▽

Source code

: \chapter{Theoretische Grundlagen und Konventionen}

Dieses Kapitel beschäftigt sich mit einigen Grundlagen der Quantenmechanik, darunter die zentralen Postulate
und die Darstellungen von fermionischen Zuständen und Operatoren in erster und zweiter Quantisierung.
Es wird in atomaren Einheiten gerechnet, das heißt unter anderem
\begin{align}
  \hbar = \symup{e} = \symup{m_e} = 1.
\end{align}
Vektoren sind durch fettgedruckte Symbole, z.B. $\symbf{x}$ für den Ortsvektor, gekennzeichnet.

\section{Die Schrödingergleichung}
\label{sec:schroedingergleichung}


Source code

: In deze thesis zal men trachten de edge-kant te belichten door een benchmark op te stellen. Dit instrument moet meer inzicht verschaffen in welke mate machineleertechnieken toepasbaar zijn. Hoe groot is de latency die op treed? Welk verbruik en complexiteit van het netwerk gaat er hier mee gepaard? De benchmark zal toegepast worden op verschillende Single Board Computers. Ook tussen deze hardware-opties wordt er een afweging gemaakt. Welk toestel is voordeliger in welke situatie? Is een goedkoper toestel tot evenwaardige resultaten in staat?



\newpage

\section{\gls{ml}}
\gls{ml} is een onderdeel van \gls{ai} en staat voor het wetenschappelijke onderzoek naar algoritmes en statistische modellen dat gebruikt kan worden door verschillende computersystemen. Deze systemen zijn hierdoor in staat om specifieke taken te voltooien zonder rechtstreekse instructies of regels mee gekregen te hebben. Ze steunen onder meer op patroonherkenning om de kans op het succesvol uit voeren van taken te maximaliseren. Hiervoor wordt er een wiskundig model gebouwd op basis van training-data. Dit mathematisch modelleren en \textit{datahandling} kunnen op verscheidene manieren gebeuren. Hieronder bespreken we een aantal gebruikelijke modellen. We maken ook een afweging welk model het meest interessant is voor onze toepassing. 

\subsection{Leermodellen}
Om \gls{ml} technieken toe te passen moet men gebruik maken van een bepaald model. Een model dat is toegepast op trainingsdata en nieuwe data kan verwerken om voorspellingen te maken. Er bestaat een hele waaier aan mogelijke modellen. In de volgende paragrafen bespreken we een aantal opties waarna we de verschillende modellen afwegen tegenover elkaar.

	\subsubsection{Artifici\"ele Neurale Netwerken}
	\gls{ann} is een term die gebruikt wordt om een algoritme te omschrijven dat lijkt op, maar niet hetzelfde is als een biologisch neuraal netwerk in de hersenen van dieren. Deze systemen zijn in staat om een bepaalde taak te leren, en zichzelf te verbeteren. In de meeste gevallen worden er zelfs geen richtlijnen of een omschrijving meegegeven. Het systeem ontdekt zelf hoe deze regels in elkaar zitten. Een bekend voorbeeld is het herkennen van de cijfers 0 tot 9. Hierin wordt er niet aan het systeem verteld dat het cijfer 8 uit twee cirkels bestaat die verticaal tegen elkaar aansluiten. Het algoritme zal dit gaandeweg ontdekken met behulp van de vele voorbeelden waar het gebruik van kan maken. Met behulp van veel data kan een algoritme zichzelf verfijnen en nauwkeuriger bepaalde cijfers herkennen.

△

§ What you are asked to do: An exact copy of the data, with every line intact, is the required answer.

§ Answer to this task:
Source code

: \chapter{Theoretische Grundlagen und Konventionen}

Dieses Kapitel beschäftigt sich mit einigen Grundlagen der Quantenmechanik, darunter die zentralen Postulate
und die Darstellungen von fermionischen Zuständen und Operatoren in erster und zweiter Quantisierung.
Es wird in atomaren Einheiten gerechnet, das heißt unter anderem
\begin{align}
  \hbar = \symup{e} = \symup{m_e} = 1.
\end{align}
Vektoren sind durch fettgedruckte Symbole, z.B. $\symbf{x}$ für den Ortsvektor, gekennzeichnet.

\section{Die Schrödingergleichung}
\label{sec:schroedingergleichung}


Source code

: In deze thesis zal men trachten de edge-kant te belichten door een benchmark op te stellen. Dit instrument moet meer inzicht verschaffen in welke mate machineleertechnieken toepasbaar zijn. Hoe groot is de latency die op treed? Welk verbruik en complexiteit van het netwerk gaat er hier mee gepaard? De benchmark zal toegepast worden op verschillende Single Board Computers. Ook tussen deze hardware-opties wordt er een afweging gemaakt. Welk toestel is voordeliger in welke situatie? Is een goedkoper toestel tot evenwaardige resultaten in staat?



\newpage

\section{\gls{ml}}
\gls{ml} is een onderdeel van \gls{ai} en staat voor het wetenschappelijke onderzoek naar algoritmes en statistische modellen dat gebruikt kan worden door verschillende computersystemen. Deze systemen zijn hierdoor in staat om specifieke taken te voltooien zonder rechtstreekse instructies of regels mee gekregen te hebben. Ze steunen onder meer op patroonherkenning om de kans op het succesvol uit voeren van taken te maximaliseren. Hiervoor wordt er een wiskundig model gebouwd op basis van training-data. Dit mathematisch modelleren en \textit{datahandling} kunnen op verscheidene manieren gebeuren. Hieronder bespreken we een aantal gebruikelijke modellen. We maken ook een afweging welk model het meest interessant is voor onze toepassing. 

\subsection{Leermodellen}
Om \gls{ml} technieken toe te passen moet men gebruik maken van een bepaald model. Een model dat is toegepast op trainingsdata en nieuwe data kan verwerken om voorspellingen te maken. Er bestaat een hele waaier aan mogelijke modellen. In de volgende paragrafen bespreken we een aantal opties waarna we de verschillende modellen afwegen tegenover elkaar.

	\subsubsection{Artifici\"ele Neurale Netwerken}
	\gls{ann} is een term die gebruikt wordt om een algoritme te omschrijven dat lijkt op, maar niet hetzelfde is als een biologisch neuraal netwerk in de hersenen van dieren. Deze systemen zijn in staat om een bepaalde taak te leren, en zichzelf te verbeteren. In de meeste gevallen worden er zelfs geen richtlijnen of een omschrijving meegegeven. Het systeem ontdekt zelf hoe deze regels in elkaar zitten. Een bekend voorbeeld is het herkennen van de cijfers 0 tot 9. Hierin wordt er niet aan het systeem verteld dat het cijfer 8 uit twee cirkels bestaat die verticaal tegen elkaar aansluiten. Het algoritme zal dit gaandeweg ontdekken met behulp van de vele voorbeelden waar het gebruik van kan maken. Met behulp van veel data kan een algoritme zichzelf verfijnen en nauwkeuriger bepaalde cijfers herkennen.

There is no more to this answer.